Human Egg Fertilized In Test Tube by Britons

by ALVIN SHUSTER
Special to The New York Times

LONDON, Feb. 14 -- A team of scientists at Cambridge University reported today in the journal Nature what was described as the first fertilization in a test tube of a human egg with male sperm.

[American workers in the field had reported achieving this more than 10 years ago.  But there is disagreement among scientists on whether complete fertilization took place in these experiments]

"Test tube babies may not be just round the corner," Nature commented, "but the day when all the knowledge necessary to produce them will be available may have been brought a stage nearer by the work of Dr. R. G. Edwards [English physiologist, Robert G. Edwards (1925-  )] and his colleagues."

Dr. Edwards worked with Prof. Barry Bavister at the physiological laboratory at the university and with Dr. Patrick C. Steptoe [English obstetrician, Patrick Christopher Steptoe (1913-1988)] of Oldham General Hospital.

In publishing the results of their experiments today, the three men said they had taken eggs from the follicles of ovaries that had been removed from women for medical reasons.  The follicle is the structure in the ovary that holds the maturing egg cell until ovulation.

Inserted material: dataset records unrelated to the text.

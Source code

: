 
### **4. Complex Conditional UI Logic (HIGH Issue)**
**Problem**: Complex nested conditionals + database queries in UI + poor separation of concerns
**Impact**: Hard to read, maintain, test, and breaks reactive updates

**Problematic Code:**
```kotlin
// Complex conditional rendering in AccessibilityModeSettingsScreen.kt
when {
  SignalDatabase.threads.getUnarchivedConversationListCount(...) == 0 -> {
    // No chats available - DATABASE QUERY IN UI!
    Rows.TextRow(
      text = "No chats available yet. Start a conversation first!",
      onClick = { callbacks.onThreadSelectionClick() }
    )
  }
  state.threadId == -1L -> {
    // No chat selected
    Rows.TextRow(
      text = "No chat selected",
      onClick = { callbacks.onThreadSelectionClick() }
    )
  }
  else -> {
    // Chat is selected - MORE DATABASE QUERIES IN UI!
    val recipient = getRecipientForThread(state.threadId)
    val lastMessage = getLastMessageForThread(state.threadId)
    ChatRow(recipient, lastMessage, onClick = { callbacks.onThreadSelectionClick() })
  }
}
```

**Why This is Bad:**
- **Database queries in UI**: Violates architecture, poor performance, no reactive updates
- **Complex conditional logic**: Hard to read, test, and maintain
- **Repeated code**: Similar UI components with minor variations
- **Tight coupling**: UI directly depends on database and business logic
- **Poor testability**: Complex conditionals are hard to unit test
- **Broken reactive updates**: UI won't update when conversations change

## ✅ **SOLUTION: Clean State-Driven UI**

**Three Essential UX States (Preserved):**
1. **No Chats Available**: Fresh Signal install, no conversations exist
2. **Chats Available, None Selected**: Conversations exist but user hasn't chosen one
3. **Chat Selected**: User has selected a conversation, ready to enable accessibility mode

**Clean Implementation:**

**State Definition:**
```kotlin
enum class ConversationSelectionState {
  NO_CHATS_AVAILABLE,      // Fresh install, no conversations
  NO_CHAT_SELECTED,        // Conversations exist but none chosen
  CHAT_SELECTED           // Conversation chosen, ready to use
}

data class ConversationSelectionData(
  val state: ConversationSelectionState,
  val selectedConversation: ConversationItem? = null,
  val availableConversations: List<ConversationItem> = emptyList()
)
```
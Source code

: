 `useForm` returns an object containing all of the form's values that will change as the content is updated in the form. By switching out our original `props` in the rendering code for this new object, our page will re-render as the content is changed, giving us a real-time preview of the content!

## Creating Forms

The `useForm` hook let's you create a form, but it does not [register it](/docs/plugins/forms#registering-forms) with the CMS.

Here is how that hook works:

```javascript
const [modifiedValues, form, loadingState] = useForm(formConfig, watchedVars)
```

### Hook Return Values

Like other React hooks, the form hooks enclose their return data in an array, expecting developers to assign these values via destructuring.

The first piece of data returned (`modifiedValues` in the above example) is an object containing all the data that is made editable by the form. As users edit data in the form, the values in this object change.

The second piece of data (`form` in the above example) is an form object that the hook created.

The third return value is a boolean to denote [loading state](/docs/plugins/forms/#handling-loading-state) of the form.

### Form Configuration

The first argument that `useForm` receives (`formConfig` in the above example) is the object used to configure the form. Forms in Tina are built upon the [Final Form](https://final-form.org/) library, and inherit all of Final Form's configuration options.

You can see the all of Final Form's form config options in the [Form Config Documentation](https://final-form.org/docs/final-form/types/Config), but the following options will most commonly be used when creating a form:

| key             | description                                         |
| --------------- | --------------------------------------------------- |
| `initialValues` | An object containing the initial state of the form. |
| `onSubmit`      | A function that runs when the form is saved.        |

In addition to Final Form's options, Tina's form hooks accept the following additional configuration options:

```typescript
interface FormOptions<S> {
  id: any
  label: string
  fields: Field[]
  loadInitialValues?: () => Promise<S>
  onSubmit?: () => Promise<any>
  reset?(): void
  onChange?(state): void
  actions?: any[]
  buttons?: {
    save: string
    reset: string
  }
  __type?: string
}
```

The eggs were immersed in fluid from the follicles for maturity to the point of readiness for fertilization.  The eggs were then mixed with the sperm.

Of the 56 eggs examined at intervals, the team reported, seven had been fertilized and 11 penetrated by the sperm cells and probably fertilized.

According to the doctors, the fertilized eggs were destroyed at the time of the microscopic examination.

"This was a deliberate decision," they reported in interviews today, "because they would not have survived much longer."

The report of the experiment, described by Nature as the "first successful fertilization of a human egg in a test tube," touched off a controversy here.  Aids of John Cardinal Heenan, Archbishop of Westminster, emphasized that the idea of "test tube" babies violated the teachings of the Roman Catholic church.  They said the church's attitude toward starting human life in this way violated the natural law and was immoral.

Comment From Nature

Expecting controversy as a result of the publication of the report, Nature said the "fact that the techniques might one day be developed to make it possible to produce a fully grown human embryo" outside the body should not be a restraint to progress.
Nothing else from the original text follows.